Of course, we can’t forget the grants we spoke about in the beginning:
REVOKE EXECUTE ON ALL FUNCTIONS IN SCHEMA @extschema@ FROM PUBLIC;
GRANT ALL ON ALL TABLES IN SCHEMA @extschema@ TO tab_tier_role;
GRANT EXECUTE ON ALL FUNCTIONS IN SCHEMA @extschema@ TO tab_tier_role;
GRANT USAGE ON ALL SEQUENCES IN SCHEMA @extschema@ TO tab_tier_role;
If we combine all of the SQL from this article, and save it as irv--1.0.sql
along with the specified control file, we’ve successfully written an extension. But one question remains: does it work?
Well, let’s see! Votes have been coming in for weeks now, so we can even use the new totals under the same assumptions as before.
CREATE EXTENSION irv;
SELECT irv.start_election('Pres 2016');
SELECT irv.register_candidate('Pres 2016', 'Clinton');
SELECT irv.register_candidate('Pres 2016', 'Trump');
SELECT irv.register_candidate('Pres 2016', 'Stein');
SELECT irv.register_candidate('Pres 2016', 'Johnson');
SELECT irv.register_vote('Pres 2016', '{Clinton, Stein}')
FROM generate_series(1, 64433);
SELECT irv.register_vote('Pres 2016', '{Stein, Clinton}')
FROM generate_series(1, 1395);
SELECT irv.register_vote('Pres 2016', '{Trump, Johnson}')
FROM generate_series(1, 62337);
SELECT irv.register_vote('Pres 2016', '{Johnson, Trump}')
FROM generate_series(1, 4418);
SELECT irv.tabulate_votes('Pres 2016');
NOTICE: == Round 1 ==
NOTICE: Stein: 1395 (1.05)
NOTICE: Trump: 62337 (47.02)
NOTICE: Clinton: 64433 (48.60)
NOTICE: Johnson: 4418 (3.33)
NOTICE: == Round 2 ==
NOTICE: Trump: 62337 (47.02)
NOTICE: Clinton: 65828 (49.65)
NOTICE: Johnson: 4418 (3.33)
NOTICE: == Round 3 ==
NOTICE: Trump: 66755 (50.35)
NOTICE: Clinton: 65828 (49.65)
NOTICE: Winner of Pres 2016 is Trump!
We can even see the tables where all of the data exists for this particular election. This pattern will persist for any election controlled by this extension.

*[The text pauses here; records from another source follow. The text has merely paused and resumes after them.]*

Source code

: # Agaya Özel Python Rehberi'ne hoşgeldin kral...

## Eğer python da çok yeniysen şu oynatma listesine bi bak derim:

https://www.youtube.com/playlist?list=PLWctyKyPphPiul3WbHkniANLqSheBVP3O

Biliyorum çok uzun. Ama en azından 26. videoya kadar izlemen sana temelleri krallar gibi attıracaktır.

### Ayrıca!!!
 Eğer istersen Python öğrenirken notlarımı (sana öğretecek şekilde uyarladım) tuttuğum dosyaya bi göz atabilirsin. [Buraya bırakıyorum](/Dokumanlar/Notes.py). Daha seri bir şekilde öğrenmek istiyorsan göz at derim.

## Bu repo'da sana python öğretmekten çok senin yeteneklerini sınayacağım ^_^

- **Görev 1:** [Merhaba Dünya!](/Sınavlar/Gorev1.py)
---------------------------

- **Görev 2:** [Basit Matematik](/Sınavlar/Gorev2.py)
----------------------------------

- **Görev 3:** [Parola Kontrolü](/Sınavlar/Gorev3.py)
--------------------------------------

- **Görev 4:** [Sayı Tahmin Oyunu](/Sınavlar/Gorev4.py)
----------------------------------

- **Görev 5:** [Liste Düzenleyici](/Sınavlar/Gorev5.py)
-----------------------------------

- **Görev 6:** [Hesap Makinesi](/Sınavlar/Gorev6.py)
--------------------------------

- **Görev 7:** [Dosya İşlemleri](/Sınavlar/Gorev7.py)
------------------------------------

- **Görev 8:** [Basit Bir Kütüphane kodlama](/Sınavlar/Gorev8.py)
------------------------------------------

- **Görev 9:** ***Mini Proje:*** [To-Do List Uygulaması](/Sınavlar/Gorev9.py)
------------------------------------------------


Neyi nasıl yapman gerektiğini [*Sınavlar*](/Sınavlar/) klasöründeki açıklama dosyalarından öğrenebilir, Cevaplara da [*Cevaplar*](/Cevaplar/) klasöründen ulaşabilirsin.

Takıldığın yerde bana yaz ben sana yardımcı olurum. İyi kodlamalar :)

SELECT schemaname, tablename
FROM pg_tables
WHERE schemaname = 'pres2016';
schemaname | tablename
------------+---------------
pres2016 | working_round
pres2016 | irv_vote
Regardless of how you might feel about the US 2016 election, it’s great to see the extension working as expected!
And isn’t that all that really matters?